P-T-fluid regimes of metamorphism and related magmatism with specific reference to the granulite-facies Sharyzhalgay complex of Lake Baikal

Leonid L. Perchuk

Institute of Experimental Mineralogy, USSR Academy of Sciences, 142432 Chernogolovka, Moscow District, USSR

Petrological studies, including geothermobarometry, of metamorphic mineral parageneses together with isotopic data, reveal differences in the P-T-fluid regimes of Precambrian shields and surrounding fold belts. Typical features of shields are CO2-rich fluids and preservation of retrograde portions of P-T trajectories, while in fold belts, prograde as well as retrograde stages of metamorphism are recorded in the minerals and the CO2 contents of the fluids vary widely. Geothermobarometric estimates of prograde and retrograde stages in several metamorphosed fold-belt complexes are in accord with the distribution of Al2SiO5 polymorphs.

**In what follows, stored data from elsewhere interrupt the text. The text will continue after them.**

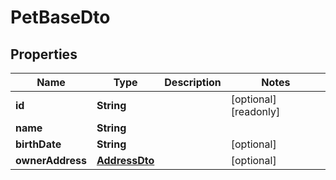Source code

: 

# PetBaseDto


## Properties

| Name | Type | Description | Notes |
|------------ | ------------- | ------------- | -------------|
|**id** | **String** |  |  [optional] [readonly] |
|**name** | **String** |  |  |
|**birthDate** | **String** |  |  [optional] |
|**ownerAddress** | [**AddressDto**](AddressDto.md) |  |  [optional] |




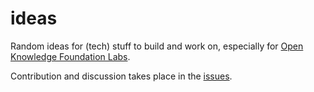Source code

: ideas
=====

Random ideas for (tech) stuff to build and work on, especially for [Open Knowledge Foundation Labs](http://okfnlabs.org/).

Contribution and discussion takes place in the [issues](https://github.com/okfn/ideas/issues).
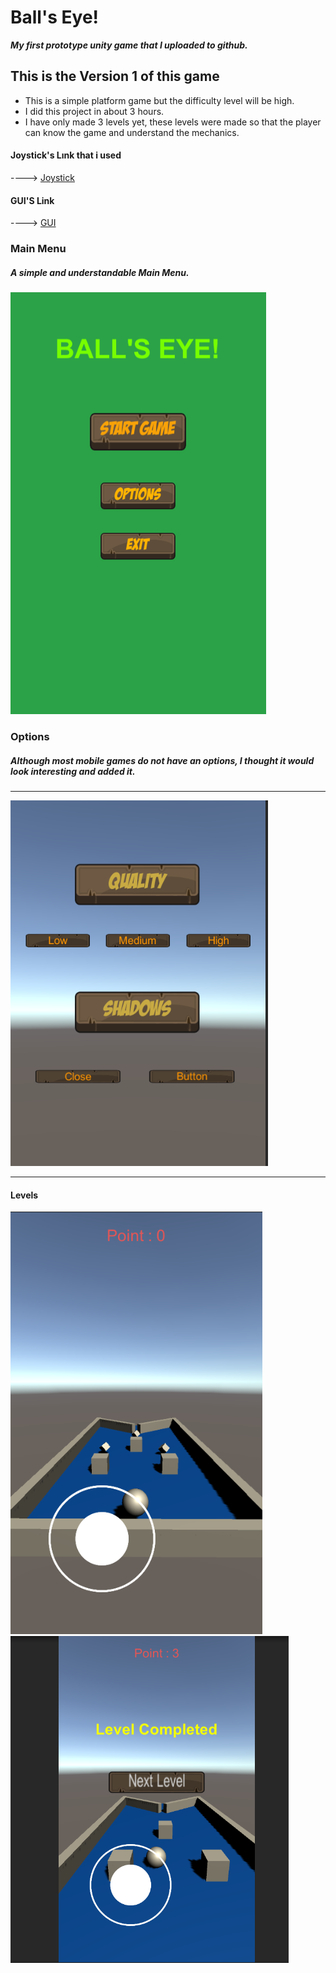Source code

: # Ball's Eye!

***My first prototype unity game that I uploaded to github.***
## This is the Version 1 of this game ##
- This is a simple platform game but the difficulty level will be high.
- I did this project in about 3 hours.
- I have only made 3 levels yet, these levels were made so that the player can know the game and understand the mechanics.

#### Joystick's Lınk that i used 
----> [Joystick](https://assetstore.unity.com/packages/tools/input-management/joystick-pack-107631)

#### GUI'S Link
----> [GUI](https://assetstore.unity.com/packages/2d/gui/fantasy-wooden-gui-free-103811)

### Main Menu 
##### A simple and understandable Main Menu.
![](https://github.com/altayburakhan/Ball-s-Eye-/blob/main/Images/Ekran%20görüntüsü%202021-08-03%20151403.png)

### Options
##### Although most mobile games do not have an options, I thought it would look interesting and added it.

-------------------------------------------------------------------------------------------------------------

![](https://github.com/altayburakhan/Ball-s-Eye-/blob/main/Images/Ekran%20görüntüsü%202021-08-03%20151634.png)

-------------------------------------------------------------------------------------------------------------

#### Levels
![](https://github.com/altayburakhan/Ball-s-Eye-/blob/main/Images/Ekran%20görüntüsü%202021-08-03%20151658.png)
![](https://github.com/altayburakhan/Ball-s-Eye-/blob/main/Images/Ekran%20görüntüsü%202021-08-03%20151828.png)

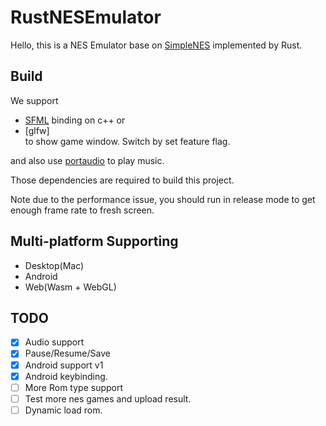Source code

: # RustNESEmulator

Hello, this is a NES Emulator base on [SimpleNES](https://github.com/amhndu/SimpleNES) implemented by Rust.


## Build

We support 
- [SFML](https://docs.rs/sfml/latest/sfml/) binding on c++ or
- [glfw]  
to show game window. Switch by set feature flag.

and also use [portaudio](https://docs.rs/portaudio/0.7.0/portaudio/) to play music. 

Those dependencies are required to build this project.

Note due to the performance issue, you should run in release mode to get enough frame rate to fresh screen.
## Multi-platform Supporting

- Desktop(Mac)
- Android
- Web(Wasm + WebGL)


## TODO

- [x] Audio support
- [x] Pause/Resume/Save 
- [x] Android support v1
- [x] Android keybinding.
- [ ] More Rom type support
- [ ] Test more nes games and upload result.
- [ ] Dynamic load rom.
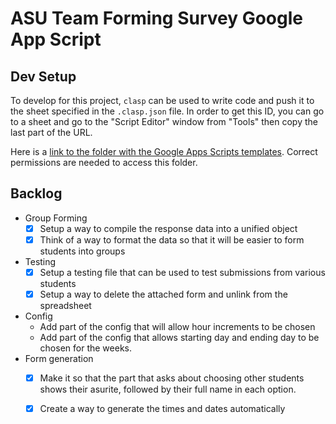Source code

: # ASU Team Forming Survey Google App Script

## Dev Setup

To develop for this project, `clasp` can be used to write code and push it to the sheet specified in the `.clasp.json` file. In order to get this ID, you can go to a sheet and go to the "Script Editor" window from "Tools" then copy the last part of the URL.

Here is a [link to the folder with the Google Apps Scripts templates](https://drive.google.com/drive/folders/1eAC6Vg6lrjgYQsVWtL7pcjJbpYVhz2zk). Correct permissions are needed to access this folder.

## Backlog

- Group Forming
   - [x] Setup a way to compile the response data into a unified object
   - [x] Think of a way to format the data so that it will be easier to form students into groups
- Testing
   - [x] Setup a testing file that can be used to test submissions from various students
   - [x] Setup a way to delete the attached form and unlink from the spreadsheet
- Config
   - Add part of the config that will allow hour increments to be chosen
   - Add part of the config that allows starting day and ending day to be chosen for the weeks.
- Form generation
   - [x] Make it so that the part that asks about choosing other students shows their asurite, followed by their full name in each option.
   - [x] Create a way to generate the times and dates automatically

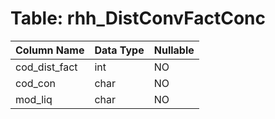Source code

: # Table: rhh_DistConvFactConc

| Column Name | Data Type | Nullable |
|-------------|-----------|----------|
| cod_dist_fact | int | NO |
| cod_con | char | NO |
| mod_liq | char | NO |
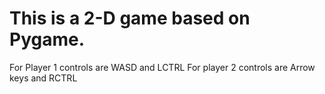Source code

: # This is a 2-D game based on Pygame.
For Player 1 controls are WASD and LCTRL
For player 2 controls are Arrow keys and RCTRL
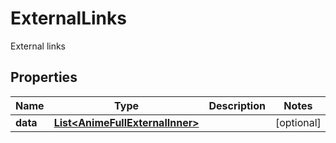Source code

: 

# ExternalLinks

External links

## Properties

| Name | Type | Description | Notes |
|------------ | ------------- | ------------- | -------------|
|**data** | [**List&lt;AnimeFullExternalInner&gt;**](AnimeFullExternalInner.md) |  |  [optional] |



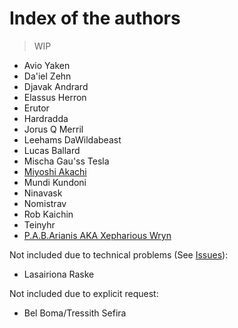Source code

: # Index of the authors

> WIP

- Avio Yaken
- Da'iel Zehn
- Djavak Andrard
- Elassus Herron
- Erutor
- Hardradda
- Jorus Q Merril
- Leehams DaWildabeast
- Lucas Ballard
- Mischa Gau'ss Tesla
- [Miyoshi Akachi](./authors/miyoshiakachi/_miyoshiakachi.md)
- Mundi Kundoni
- Ninavask
- Nomistrav
- Rob Kaichin
- Teinyhr
- [P.A.B.Arianis AKA Xepharious Wryn](./authors/xephariouswryn/_xephariouswryn.md)

Not included due to technical problems (See [Issues](./index.md#issues)):

- Lasairiona Raske

Not included due to explicit request:

- Bel Boma/Tressith Sefira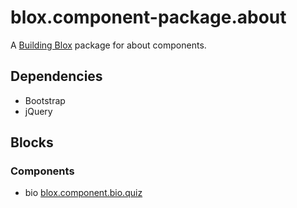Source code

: # blox.component-package.about

A [Building Blox](https://github.com/Building-Blox/building-blox) package for about components.

## Dependencies
- Bootstrap
- jQuery

## Blocks
### Components
- bio [blox.component.bio.quiz](https://github.com/richjava/blox.component.bio.quiz)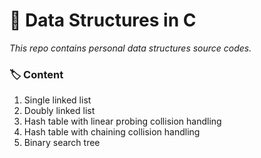 # :dna: Data Structures in C

_This repo contains personal data structures source codes._

### :label: Content
1. Single linked list
2. Doubly linked list
3. Hash table with linear probing collision handling
4. Hash table with chaining collision handling
5. Binary search tree

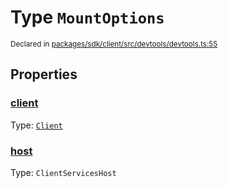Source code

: # Type `MountOptions`
<sub>Declared in [packages/sdk/client/src/devtools/devtools.ts:55](https://github.com/dxos/dxos/blob/175437b91/packages/sdk/client/src/devtools/devtools.ts#L55)</sub>




## Properties
### [client](https://github.com/dxos/dxos/blob/175437b91/packages/sdk/client/src/devtools/devtools.ts#L56)
Type: <code>[Client](/api/@dxos/client/classes/Client)</code>




### [host](https://github.com/dxos/dxos/blob/175437b91/packages/sdk/client/src/devtools/devtools.ts#L57)
Type: <code>ClientServicesHost</code>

A model involving vertical redistribution is proposed for the granulite-facies Sharyzhalgay complex of Lake Baikal, which is interpreted to be the metamorphosed equivalent of the Karelian greenstone belt. Increased heat flow and burial leads to gravitational redistribution due to density differences, so that dome structures cored by granulite-facies gneiss occur within envelopes of down-sinking metabasites and meta-ultrabasites. The model is supported by the geochronology and by the P-T-fluid regimes deduced from geothermobarometry and fluid-inclusion studies of the polymetamorphic Sharyzhalgay complex. This model may apply to other granulite-facies complexes which appear to be the result of high-grade metamorphism of Archaean greenstone belts made up of tholeiitic and komatiitic volcanics. These rocks were originally underlain by a complex of acid volcanics (dacites and rhyolites).